Items from a dataset:
════════════════════
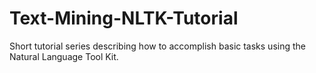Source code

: # Text-Mining-NLTK-Tutorial
Short tutorial series describing how to accomplish basic tasks using the Natural Language Tool Kit.
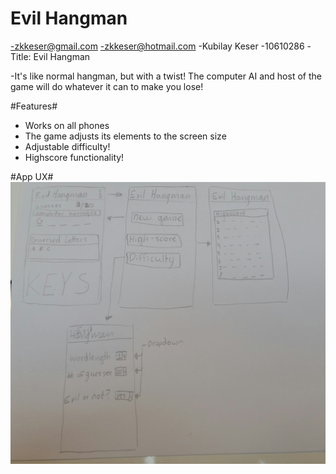 # Evil Hangman
-zkkeser@gmail.com
-zkkeser@hotmail.com
-Kubilay Keser
-10610286
-Title: Evil Hangman

-It's like normal hangman, but with a twist! The computer AI and
host of the game will do whatever it can to make you lose!

#Features#
- Works on all phones
- The game adjusts its elements to the screen size
- Adjustable difficulty!
- Highscore functionality!

#App UX#
![ux](hangmanux.png "Ux")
════════════════════
What to do:
From the line containing "Short tutorial series" to the last line of the entries, copy every line exactly, including both ends, and leave out the pictures.

Task output:
Short tutorial series describing how to accomplish basic tasks using the Natural Language Tool Kit.
 # Evil Hangman
-zkkeser@gmail.com
-zkkeser@hotmail.com
-Kubilay Keser
-10610286
-Title: Evil Hangman

-It's like normal hangman, but with a twist! The computer AI and
host of the game will do whatever it can to make you lose!

#Features#
- Works on all phones
- The game adjusts its elements to the screen size
- Adjustable difficulty!
- Highscore functionality!

#App UX#
![ux](hangmanux.png "Ux")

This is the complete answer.